Allegiant Gold Ltd. announced drilling results at the Castle Project ("Castle") within the Eastside District in Nevada. Highlights from the drilling program include: High-grade gold values up to 5.04 g/t Au from drill hole ES-315 and 204.0 g/t Ag in drill hole ES-312. Broad zones of low-grade gold & silver mineralization in the Boss and Castle deposits including 24 meters at 0.51 g/t Au and 1.33 g/t Ag as well as 29.6 meters of 0.39 g/t Au and 2.85 g/t Ag from drill hole ES-315.

Quartz veins occur within intensely altered and oxidized host volcanic rocks. Boss mine dumps containing gold and silver values up to 0.44 g/t Au & 10.4 g/t Ag. Allegiant has completed a six-hole, 1,200-meter, core drilling program at its Castle Project including the Boss Mine on the Eastside Property.

Three core holes were completed at the Boss Mine deposit and three holes at the northern end of the Castle deposit. Assay results have confirmed that there is significant additional resource potential at the northern end of the Castle deposit. The published resource estimate showed an area in the north of Castle where the planned open-pit mine splits into two separate pits; the drilling completed at the end of March 2024 confirms that oxidized gold-silver mineralization occurs between the two pits.

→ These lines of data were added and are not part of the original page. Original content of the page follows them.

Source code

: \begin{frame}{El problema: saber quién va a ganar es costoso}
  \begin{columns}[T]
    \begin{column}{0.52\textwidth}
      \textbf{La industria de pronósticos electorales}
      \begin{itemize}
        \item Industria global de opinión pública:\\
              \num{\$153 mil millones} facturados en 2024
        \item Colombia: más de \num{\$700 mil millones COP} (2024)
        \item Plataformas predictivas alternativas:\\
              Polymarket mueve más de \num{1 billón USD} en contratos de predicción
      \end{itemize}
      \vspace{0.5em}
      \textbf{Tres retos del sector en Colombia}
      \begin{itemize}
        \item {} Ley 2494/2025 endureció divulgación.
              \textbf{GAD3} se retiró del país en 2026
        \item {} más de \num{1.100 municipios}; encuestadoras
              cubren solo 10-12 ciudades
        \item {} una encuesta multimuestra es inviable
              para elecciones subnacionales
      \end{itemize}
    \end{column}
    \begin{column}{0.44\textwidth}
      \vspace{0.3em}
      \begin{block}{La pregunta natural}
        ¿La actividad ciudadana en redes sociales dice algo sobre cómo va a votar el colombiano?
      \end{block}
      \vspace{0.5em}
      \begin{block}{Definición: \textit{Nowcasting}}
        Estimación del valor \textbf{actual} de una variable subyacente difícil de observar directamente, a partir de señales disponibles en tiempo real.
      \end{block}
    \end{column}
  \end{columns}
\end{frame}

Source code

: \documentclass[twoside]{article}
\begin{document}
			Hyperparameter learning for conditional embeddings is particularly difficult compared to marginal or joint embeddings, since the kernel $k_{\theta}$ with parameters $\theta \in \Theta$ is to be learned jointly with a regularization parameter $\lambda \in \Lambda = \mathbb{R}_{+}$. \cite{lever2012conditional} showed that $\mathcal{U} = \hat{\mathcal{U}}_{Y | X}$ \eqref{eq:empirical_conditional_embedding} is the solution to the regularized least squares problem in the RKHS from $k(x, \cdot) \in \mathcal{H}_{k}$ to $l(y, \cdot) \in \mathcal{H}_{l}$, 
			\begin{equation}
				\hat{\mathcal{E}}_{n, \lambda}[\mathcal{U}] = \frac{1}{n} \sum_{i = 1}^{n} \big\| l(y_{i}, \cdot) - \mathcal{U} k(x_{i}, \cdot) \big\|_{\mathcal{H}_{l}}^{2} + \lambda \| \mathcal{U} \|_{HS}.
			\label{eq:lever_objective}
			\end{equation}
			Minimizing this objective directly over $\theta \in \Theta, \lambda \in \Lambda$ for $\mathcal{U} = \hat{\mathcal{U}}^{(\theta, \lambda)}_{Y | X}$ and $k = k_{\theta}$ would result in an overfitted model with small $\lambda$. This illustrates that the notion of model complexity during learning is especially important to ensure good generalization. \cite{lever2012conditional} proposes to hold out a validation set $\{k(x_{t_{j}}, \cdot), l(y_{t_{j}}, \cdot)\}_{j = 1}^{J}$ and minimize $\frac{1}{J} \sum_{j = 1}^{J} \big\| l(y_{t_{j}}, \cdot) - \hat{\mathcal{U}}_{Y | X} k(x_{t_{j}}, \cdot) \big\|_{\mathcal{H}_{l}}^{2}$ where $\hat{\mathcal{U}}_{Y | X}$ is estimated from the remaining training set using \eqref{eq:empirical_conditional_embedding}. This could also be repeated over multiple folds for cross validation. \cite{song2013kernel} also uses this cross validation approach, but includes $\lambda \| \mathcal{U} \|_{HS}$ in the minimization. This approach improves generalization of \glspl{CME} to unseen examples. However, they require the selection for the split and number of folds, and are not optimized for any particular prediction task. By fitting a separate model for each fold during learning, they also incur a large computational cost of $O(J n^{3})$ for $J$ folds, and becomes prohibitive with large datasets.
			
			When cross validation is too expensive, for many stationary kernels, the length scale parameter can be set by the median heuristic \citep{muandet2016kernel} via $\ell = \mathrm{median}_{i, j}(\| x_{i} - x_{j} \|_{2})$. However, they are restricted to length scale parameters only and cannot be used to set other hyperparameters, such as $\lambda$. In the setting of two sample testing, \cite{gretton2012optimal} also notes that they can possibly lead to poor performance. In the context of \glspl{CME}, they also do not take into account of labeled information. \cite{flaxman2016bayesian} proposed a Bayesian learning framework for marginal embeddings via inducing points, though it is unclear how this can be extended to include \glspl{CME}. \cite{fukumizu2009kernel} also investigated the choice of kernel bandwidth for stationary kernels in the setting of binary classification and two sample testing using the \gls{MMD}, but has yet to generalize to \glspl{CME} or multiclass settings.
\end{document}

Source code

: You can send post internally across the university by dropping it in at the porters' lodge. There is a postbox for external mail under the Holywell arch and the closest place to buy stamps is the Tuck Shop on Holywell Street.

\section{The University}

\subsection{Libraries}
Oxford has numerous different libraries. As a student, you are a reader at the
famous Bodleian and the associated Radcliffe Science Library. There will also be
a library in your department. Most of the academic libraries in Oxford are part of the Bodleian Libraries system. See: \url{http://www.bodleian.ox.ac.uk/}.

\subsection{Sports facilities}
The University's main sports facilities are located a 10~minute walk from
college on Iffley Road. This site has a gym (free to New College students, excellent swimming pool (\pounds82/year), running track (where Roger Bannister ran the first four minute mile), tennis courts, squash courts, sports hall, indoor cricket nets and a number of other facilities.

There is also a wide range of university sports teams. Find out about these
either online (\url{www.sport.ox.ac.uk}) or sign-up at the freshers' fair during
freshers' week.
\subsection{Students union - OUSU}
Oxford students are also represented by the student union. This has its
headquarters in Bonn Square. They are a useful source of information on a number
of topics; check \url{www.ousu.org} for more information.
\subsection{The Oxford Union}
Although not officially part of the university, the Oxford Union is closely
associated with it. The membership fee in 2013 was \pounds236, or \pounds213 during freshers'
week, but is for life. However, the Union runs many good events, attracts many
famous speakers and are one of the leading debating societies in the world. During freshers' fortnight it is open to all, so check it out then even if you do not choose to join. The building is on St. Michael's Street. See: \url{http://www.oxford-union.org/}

The combining of the two smaller pits into one larger pit could significantly increase the overall resource at the Castle Project. Additionally, core drilling has confirmed the presence of high-grade gold mineralization, relative to the average grade at Castle of 0.49 g/t gold per the inferred resource in the technical report. Assay results show gold values up to 5.04 g/t Au, part of a mineralized interval of fully oxidized tertiary volcanic rocks containing epithermal quartz veins that returned at average grade of 0.51 g/t gold and 1.33 g/t silver over 79ft (24m) at a depth of 311ft (94m).

Further drilling of this northern portion of the Castle deposit will be required to enable Allegiant to add the mineralization to the resource, as well as potentially upgrading the resource from an inferred to indicated resource category. The core drilling has provided the Company with a much better understanding of the character of mineralization at the Castle Project as a whole. Analysis of the core has shown that potentially economic gold-silver mineralization occurs in two principal forms: 1) Massive gray quartz veins and veinlets in a sub-vertical orientation hosted by intensely propylitic altered and silicified, fully oxidized tertiary volcanic rocks including rhyolite, dacite and andesite.

Gold values typically return >0.5 g/t Au. 2) An envelope or halo of anomalous to low-grade (<0.5 g/t Au) mineralization hosted by iron-oxide filled fractures in oxidized and altered volcanic rocks with little evidence of visible quartz veins. Silver values returned from the analysis of the core have shown that the volcanic and underlying Paleozoic sedimentary rocks are anomalous in Silver.

It has been interpreted that the silver values are related to hydrothermal fluids that have pervasively altered both the volcanic and sedimentary rocks and indicate the mineralization at Castle is related to a very large hydrothermal system. The 2024 drill program confirms in drill core many of the interpretations concluded from the early 2023 reverse-circulation drill program but provided a much better understanding of the overall geology and character of mineralization. One of the core drill holes was set-up on top of the mine dumps from the formerly operating Boss Mine; it was believed that the rocks within the waste rock piles may contain low grade gold values, an interpretation from comparison with rocks sampled from dumps that returned gold values up to 22.2 g/t gold.

Assays returned values up to 0.44 g/t gold and 10.4 g/t Silver within an interval of 72ft (21.9m) averaging 0.14 g/t Au and 2.0 g/t Ag. Further testing of the dumps will be needed as well as metallurgical testing of the dump material to establish its economic viability. Initial estimates of the size of the dumps indicate that there may be as much as 1.6 million tonnes of processable material with an additional 765,000 tonnes of material from the leach pad.